Ayn Rand Was Right: America Goes Fascist

Much has been written lately about whether America is becoming a socialist country. Socialism refers to the economic and social system in which everything is owned by the government.

Nobody has been writing about whether the United States has become a fascist system. Ayn Rand, author of “Atlas Shrugged” and “Capitalism: The Unknown Ideal” wrote the following about fascism, many decades ago:

“Under fascism, men retain the semblance or pretense of private property, but the government holds total power over its use and disposal.” Also: “Under fascism, citizens retain the responsibilities of owning property, without freedom to act and without any of the advantages of ownership … the government officials hold the economic, political and legal power of life or death over the citizens.”

Isn’t this what we’re witnessing today? The government bails out AIG, Citibank and others. The government now owns as much as 80 percent of many of these companies. Yet the government leaves these companies free to “profit,” to pay for executive bonuses, vacations and the like with federal tax dollars. These former capitalist companies are permitted to go on existing as before, only funded by government rather than private dollars. On the course set last fall by President Bush and now even more aggressively by President Obama and Congress, America is becoming a fascist country. It’s fair to say this, because once banks and major financial institutions are owned by the government (yet are still nominally “private” and “for-profit”), you have embraced fascism, by Ayn Rand’s definition.
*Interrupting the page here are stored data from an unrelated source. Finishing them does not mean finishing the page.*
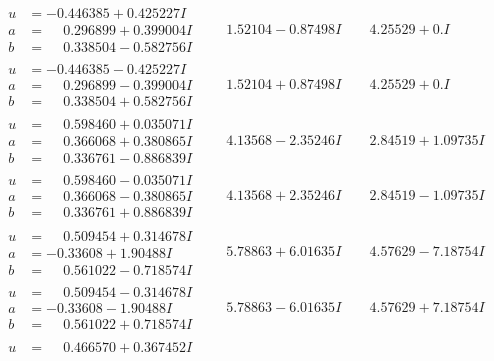 \documentclass[1p]{elsarticle_modified}
\theoremstyle{definition}
\begin{document}
$$\begin{array}{c|c|c}
\begin{aligned}
u &= -0.446385 + 0.425227 I \\
a &= \phantom{-}0.296899 + 0.399004 I \\
b &= \phantom{-}0.338504 - 0.582756 I\end{aligned}
 & \phantom{-}1.52104 - 0.87498 I & \phantom{-}4.25529 + 0. I\phantom{ +0.000000I} \\ \hline\begin{aligned}
u &= -0.446385 - 0.425227 I \\
a &= \phantom{-}0.296899 - 0.399004 I \\
b &= \phantom{-}0.338504 + 0.582756 I\end{aligned}
 & \phantom{-}1.52104 + 0.87498 I & \phantom{-}4.25529 + 0. I\phantom{ +0.000000I} \\ \hline\begin{aligned}
u &= \phantom{-}0.598460 + 0.035071 I \\
a &= \phantom{-}0.366068 + 0.380865 I \\
b &= \phantom{-}0.336761 - 0.886839 I\end{aligned}
 & \phantom{-}4.13568 - 2.35246 I & \phantom{-}2.84519 + 1.09735 I \\ \hline\begin{aligned}
u &= \phantom{-}0.598460 - 0.035071 I \\
a &= \phantom{-}0.366068 - 0.380865 I \\
b &= \phantom{-}0.336761 + 0.886839 I\end{aligned}
 & \phantom{-}4.13568 + 2.35246 I & \phantom{-}2.84519 - 1.09735 I \\ \hline\begin{aligned}
u &= \phantom{-}0.509454 + 0.314678 I \\
a &= -0.33608 + 1.90488 I \\
b &= \phantom{-}0.561022 - 0.718574 I\end{aligned}
 & \phantom{-}5.78863 + 6.01635 I & \phantom{-}4.57629 - 7.18754 I \\ \hline\begin{aligned}
u &= \phantom{-}0.509454 - 0.314678 I \\
a &= -0.33608 - 1.90488 I \\
b &= \phantom{-}0.561022 + 0.718574 I\end{aligned}
 & \phantom{-}5.78863 - 6.01635 I & \phantom{-}4.57629 + 7.18754 I \\ \hline\begin{aligned}
u &= \phantom{-}0.466570 + 0.367452 I \\

\end{aligned}
\end{array}$$
\end{document}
People mistakenly equate the term “fascist” with racism and Hitler-like concentration camps. These are not the essence of fascism, although they are the byproduct of it. Why? Because fascism, no more than socialism, cannot possibly work as a rational economic system. It routinely denies individual rights and eliminates personal responsibility through the creation of a massive welfare state. As society falters under this fiscally and morally disastrous economic system, government takes over in other ways and ultimately restricts basic individual, human freedoms. It starts with the nationalization of banks and health care–and ends with speech, religion and who knows what else.
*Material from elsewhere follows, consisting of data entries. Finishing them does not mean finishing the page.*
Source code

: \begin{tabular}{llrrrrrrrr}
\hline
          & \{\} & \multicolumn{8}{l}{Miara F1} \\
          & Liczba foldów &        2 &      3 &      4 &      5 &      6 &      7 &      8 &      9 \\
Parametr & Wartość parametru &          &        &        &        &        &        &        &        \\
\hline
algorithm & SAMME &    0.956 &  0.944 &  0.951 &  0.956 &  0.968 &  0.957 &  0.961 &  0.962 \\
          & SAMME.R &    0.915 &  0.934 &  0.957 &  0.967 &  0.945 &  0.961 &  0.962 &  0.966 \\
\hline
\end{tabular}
America, like pre-Nazi Germany, is forsaking economic liberty for what a majority apparently still believe will lead to greater welfare for all. Has anybody yet made the connection that it doesn’t work this way? If you allow former private companies to still operate at a profit, using billions of taxpayer dollars, you get fraud and abuse. This sets the stage for the Barney Franks of the world to step in and essentially turn the whole thing socialist, leading to nothing less than permanent economic stagnation like the former Soviet Union.
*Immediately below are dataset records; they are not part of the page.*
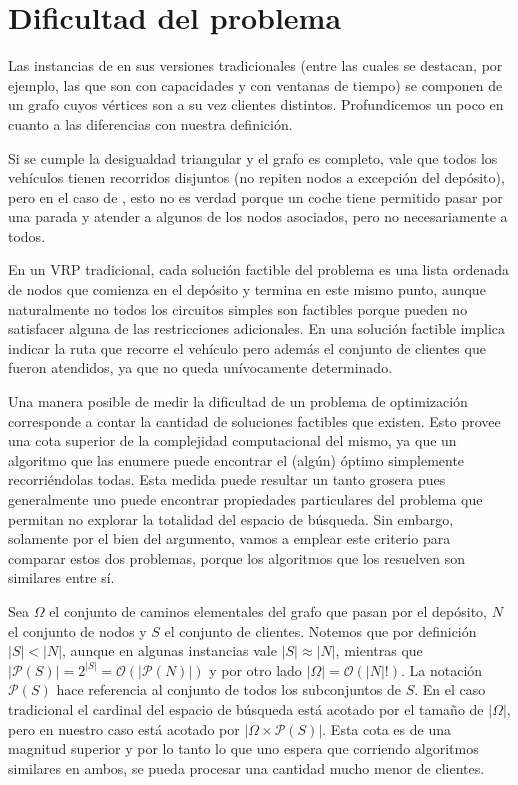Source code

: \section{Dificultad del problema}
\label{section:complexity}

Las instancias de  en sus versiones tradicionales (entre las cuales se destacan, por ejemplo, las que son con capacidades y con ventanas de tiempo) se componen de un grafo cuyos vértices son a su vez clientes distintos. Profundicemos un poco en cuanto a las diferencias con nuestra definición.

Si se cumple la desigualdad triangular y el grafo es completo, vale que todos los vehículos tienen recorridos disjuntos (no repiten nodos a excepción del depósito), pero en el caso de , esto no es verdad porque un coche tiene permitido pasar por una parada y atender a algunos de los nodos asociados, pero no necesariamente a todos. 

En un VRP tradicional, cada solución factible del problema es una lista ordenada de nodos que comienza en el depósito y termina en este mismo punto, aunque naturalmente no todos los circuitos simples son factibles porque pueden no satisfacer alguna de las restricciones adicionales. En  una solución factible implica indicar la ruta que recorre el vehículo pero además el conjunto de clientes que fueron atendidos, ya que no queda unívocamente determinado. 

Una manera posible de medir la dificultad de un problema de optimización corresponde a contar la cantidad de soluciones factibles que existen. Esto provee una cota superior de la complejidad computacional del mismo, ya que un algoritmo que las enumere puede encontrar el (algún) óptimo simplemente recorriéndolas todas. Esta medida puede resultar un tanto grosera pues generalmente uno puede encontrar propiedades particulares del problema que permitan no explorar la totalidad del espacio de búsqueda. Sin embargo, solamente por el bien del argumento, vamos a emplear este criterio para comparar estos dos problemas, porque los algoritmos que los resuelven son similares entre sí.

Sea $\Omega$ el conjunto de caminos elementales del grafo que pasan por el depósito, $N$ el conjunto de nodos y $S$ el conjunto de clientes. Notemos que por definición $|S| < |N|$, aunque en algunas instancias vale $|S| \approx |N|$, mientras que $|\mathscr{P}(S)| = 2^{|S|} = \mathcal{O}(|\mathscr{P}(N)|)$ y por otro lado $|\Omega| = \mathcal{O}(|N|!)$. La notación $\mathscr{P}(S)$ hace referencia al conjunto de todos los subconjuntos de $S$. En el caso tradicional el cardinal del espacio de búsqueda está acotado por el tamaño de $|\Omega|$, pero en nuestro caso está acotado por $|\Omega \times \mathscr{P}(S)|$. Esta cota es de una magnitud superior y por lo tanto lo que uno espera que corriendo algoritmos similares en ambos, se pueda procesar una cantidad mucho menor de clientes.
Fascism holds an unhealthy appeal to a once capitalist, free country now in denial about the cause and nature of its woes. As a whole, the people of the U.S. do not want to collapse into communism or socialism. The pretense of private profit and ownership with government actually running the show seems appealing, at first, to those seeking a “third way.” Yet as Ayn Rand warned, it’s impossible. Fascism is no better than the evil of socialism.